- What the task requires: Word for word, restate the records that come next, omitting the images.

(Document images with source code)
* * *

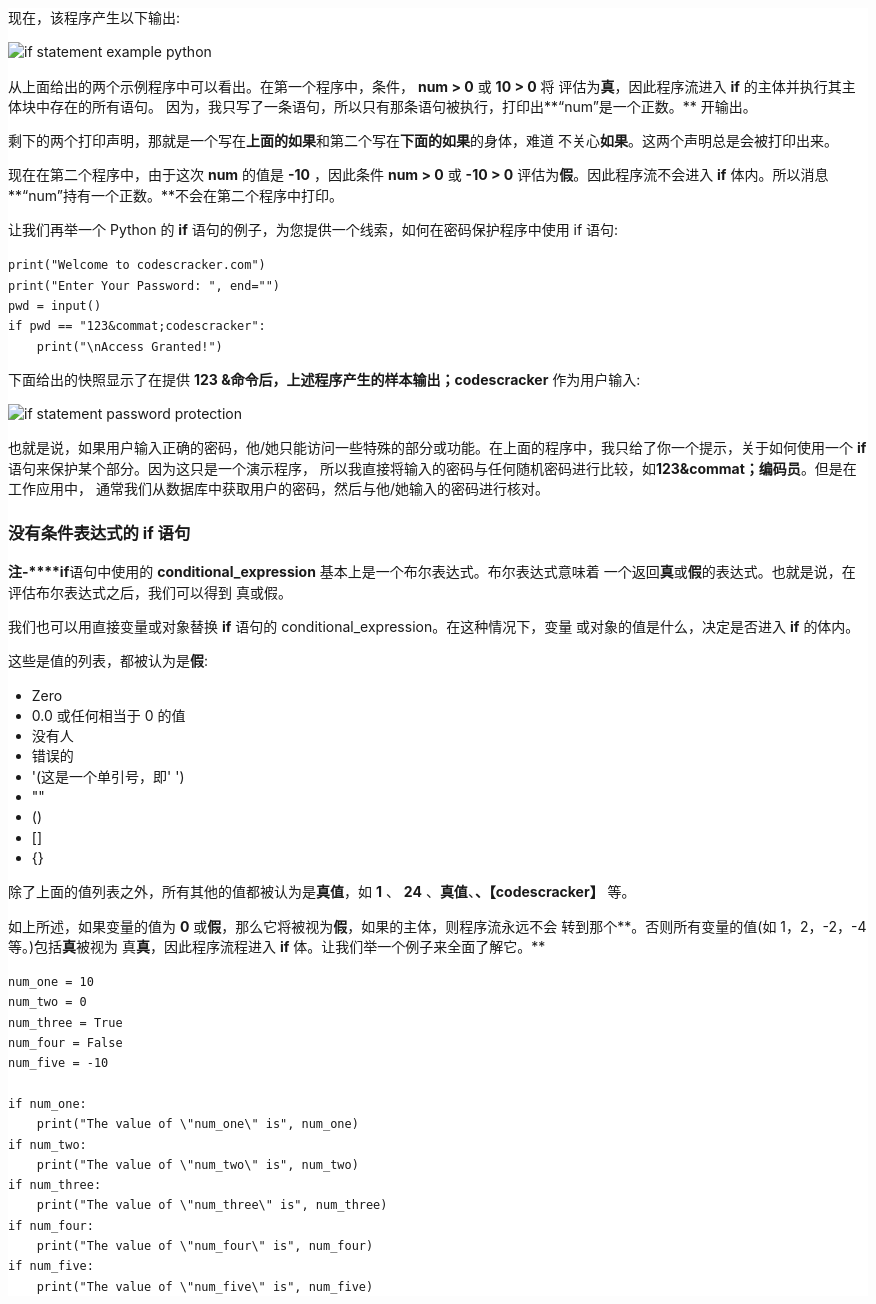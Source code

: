 现在，该程序产生以下输出:

![if statement example python](../Images/04d7f45587b7cdb491718b082bf6f2d7.png)

从上面给出的两个示例程序中可以看出。在第一个程序中，条件， **num > 0** 或 **10 > 0** 将 评估为**真**，因此程序流进入 **if** 的主体并执行其主体块中存在的所有语句。 因为，我只写了一条语句，所以只有那条语句被执行，打印出**“num”是一个正数。** 开输出。

剩下的两个打印声明，那就是一个写在**上面的如果**和第二个写在**下面的如果**的身体，难道 不关心**如果**。这两个声明总是会被打印出来。

现在在第二个程序中，由于这次 **num** 的值是 **-10** ，因此条件 **num > 0** 或 **-10 > 0** 评估为**假**。因此程序流不会进入 **if** 体内。所以消息 **“num”持有一个正数。**不会在第二个程序中打印。

让我们再举一个 Python 的 **if** 语句的例子，为您提供一个线索，如何在密码保护程序中使用 if 语句:

```
print("Welcome to codescracker.com")
print("Enter Your Password: ", end="")
pwd = input()
if pwd == "123&commat;codescracker":
    print("\nAccess Granted!")
```

下面给出的快照显示了在提供 **123 &命令后，上述程序产生的样本输出；codescracker** 作为用户输入:

![if statement password protection](../Images/1221ae0663e4f0415a59d855cc5f7402.png)

也就是说，如果用户输入正确的密码，他/她只能访问一些特殊的部分或功能。在上面的程序中，我只给了你一个提示，关于如何使用一个 **if** 语句来保护某个部分。因为这只是一个演示程序， 所以我直接将输入的密码与任何随机密码进行比较，如**123&commat；编码员**。但是在工作应用中， 通常我们从数据库中获取用户的密码，然后与他/她输入的密码进行核对。

### 没有条件表达式的 if 语句

**注-****if**语句中使用的 **conditional_expression** 基本上是一个布尔表达式。布尔表达式意味着 一个返回**真**或**假**的表达式。也就是说，在评估布尔表达式之后，我们可以得到 真或假。

我们也可以用直接变量或对象替换 **if** 语句的 conditional_expression。在这种情况下，变量 或对象的值是什么，决定是否进入 **if** 的体内。

这些是值的列表，都被认为是**假**:

*   Zero
*   0.0 或任何相当于 0 的值
*   没有人
*   错误的
*   '(这是一个单引号，即' ')
*   ""
*   ()
*   []
*   {}

除了上面的值列表之外，所有其他的值都被认为是**真值**，如 **1** 、 **24** 、**真值**、**、【codescracker】** 等。

如上所述，如果变量的值为 **0** 或**假**，那么它将被视为**假**，如果的主体，则程序流永远不会 转到那个**。否则所有变量的值(如 1，2，-2，-4 等。)包括**真**被视为 真**真**，因此程序流程进入 **if** 体。让我们举一个例子来全面了解它。**

```
num_one = 10
num_two = 0
num_three = True
num_four = False
num_five = -10

if num_one:
    print("The value of \"num_one\" is", num_one)
if num_two:
    print("The value of \"num_two\" is", num_two)
if num_three:
    print("The value of \"num_three\" is", num_three)
if num_four:
    print("The value of \"num_four\" is", num_four)
if num_five:
    print("The value of \"num_five\" is", num_five)
```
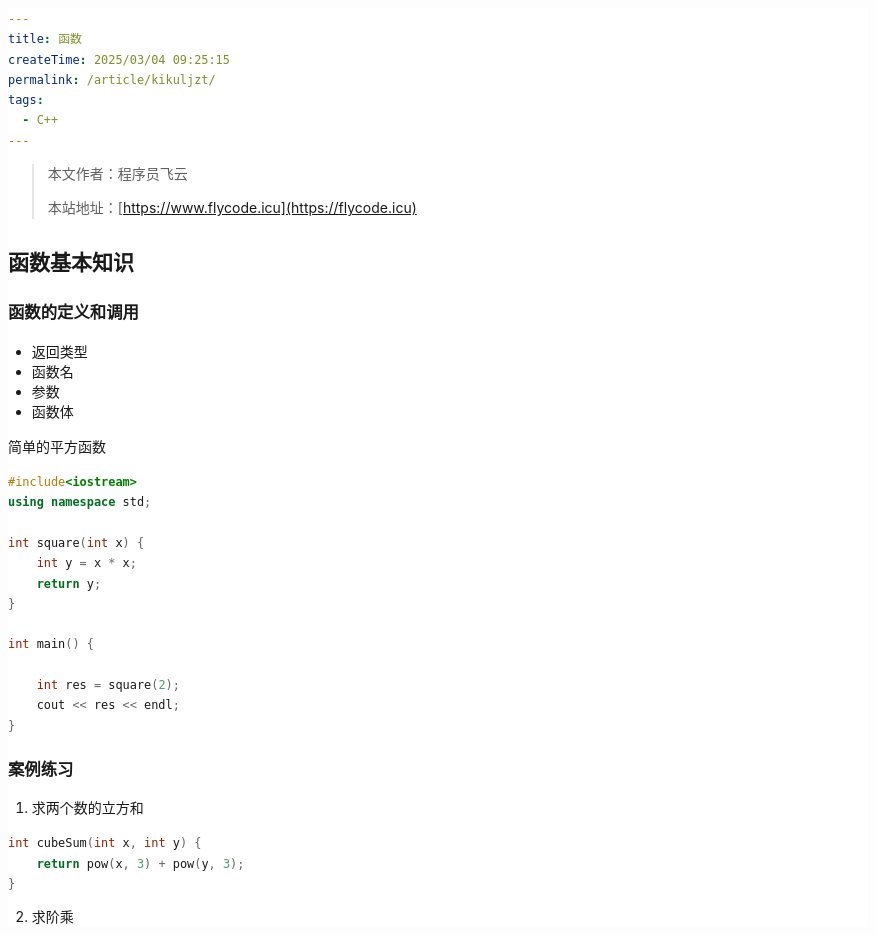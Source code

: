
```yaml
---
title: 函数
createTime: 2025/03/04 09:25:15
permalink: /article/kikuljzt/
tags:
  - C++
---
```

> 本文作者：程序员飞云
>
> 本站地址：[https://www.flycode.icu](https://flycode.icu)



## 函数基本知识

### 函数的定义和调用

- 返回类型
- 函数名
- 参数
- 函数体



简单的平方函数

```c++
#include<iostream>
using namespace std;

int square(int x) {
	int y = x * x;
	return y;
}

int main() {

	int res = square(2);
	cout << res << endl;
}
```

### 案例练习

1. 求两个数的立方和

```c++
int cubeSum(int x, int y) {
	return pow(x, 3) + pow(y, 3);
}
```

2. 求阶乘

* * *

- Answer:
Source code

: 现在，该程序产生以下输出:

![if statement example python](../Images/04d7f45587b7cdb491718b082bf6f2d7.png)

从上面给出的两个示例程序中可以看出。在第一个程序中，条件， **num > 0** 或 **10 > 0** 将 评估为**真**，因此程序流进入 **if** 的主体并执行其主体块中存在的所有语句。 因为，我只写了一条语句，所以只有那条语句被执行，打印出**“num”是一个正数。** 开输出。

剩下的两个打印声明，那就是一个写在**上面的如果**和第二个写在**下面的如果**的身体，难道 不关心**如果**。这两个声明总是会被打印出来。

现在在第二个程序中，由于这次 **num** 的值是 **-10** ，因此条件 **num > 0** 或 **-10 > 0** 评估为**假**。因此程序流不会进入 **if** 体内。所以消息 **“num”持有一个正数。**不会在第二个程序中打印。

让我们再举一个 Python 的 **if** 语句的例子，为您提供一个线索，如何在密码保护程序中使用 if 语句:

```
print("Welcome to codescracker.com")
print("Enter Your Password: ", end="")
pwd = input()
if pwd == "123&commat;codescracker":
    print("\nAccess Granted!")
```

下面给出的快照显示了在提供 **123 &命令后，上述程序产生的样本输出；codescracker** 作为用户输入:

![if statement password protection](../Images/1221ae0663e4f0415a59d855cc5f7402.png)

也就是说，如果用户输入正确的密码，他/她只能访问一些特殊的部分或功能。在上面的程序中，我只给了你一个提示，关于如何使用一个 **if** 语句来保护某个部分。因为这只是一个演示程序， 所以我直接将输入的密码与任何随机密码进行比较，如**123&commat；编码员**。但是在工作应用中， 通常我们从数据库中获取用户的密码，然后与他/她输入的密码进行核对。

### 没有条件表达式的 if 语句

**注-****if**语句中使用的 **conditional_expression** 基本上是一个布尔表达式。布尔表达式意味着 一个返回**真**或**假**的表达式。也就是说，在评估布尔表达式之后，我们可以得到 真或假。

我们也可以用直接变量或对象替换 **if** 语句的 conditional_expression。在这种情况下，变量 或对象的值是什么，决定是否进入 **if** 的体内。

这些是值的列表，都被认为是**假**:

*   Zero
*   0.0 或任何相当于 0 的值
*   没有人
*   错误的
*   '(这是一个单引号，即' ')
*   ""
*   ()
*   []
*   {}

除了上面的值列表之外，所有其他的值都被认为是**真值**，如 **1** 、 **24** 、**真值**、**、【codescracker】** 等。

如上所述，如果变量的值为 **0** 或**假**，那么它将被视为**假**，如果的主体，则程序流永远不会 转到那个**。否则所有变量的值(如 1，2，-2，-4 等。)包括**真**被视为 真**真**，因此程序流程进入 **if** 体。让我们举一个例子来全面了解它。**

```
num_one = 10
num_two = 0
num_three = True
num_four = False
num_five = -10

if num_one:
    print("The value of \"num_one\" is", num_one)
if num_two:
    print("The value of \"num_two\" is", num_two)
if num_three:
    print("The value of \"num_three\" is", num_three)
if num_four:
    print("The value of \"num_four\" is", num_four)
if num_five:
    print("The value of \"num_five\" is", num_five)
```
Source code

:
```yaml
---
title: 函数
createTime: 2025/03/04 09:25:15
permalink: /article/kikuljzt/
tags:
  - C++
---
```

> 本文作者：程序员飞云
>
> 本站地址：[https://www.flycode.icu](https://flycode.icu)



## 函数基本知识

### 函数的定义和调用

- 返回类型
- 函数名
- 参数
- 函数体



简单的平方函数

```c++
#include<iostream>
using namespace std;

int square(int x) {
	int y = x * x;
	return y;
}

int main() {

	int res = square(2);
	cout << res << endl;
}
```

### 案例练习

1. 求两个数的立方和

```c++
int cubeSum(int x, int y) {
	return pow(x, 3) + pow(y, 3);
}
```

2. 求阶乘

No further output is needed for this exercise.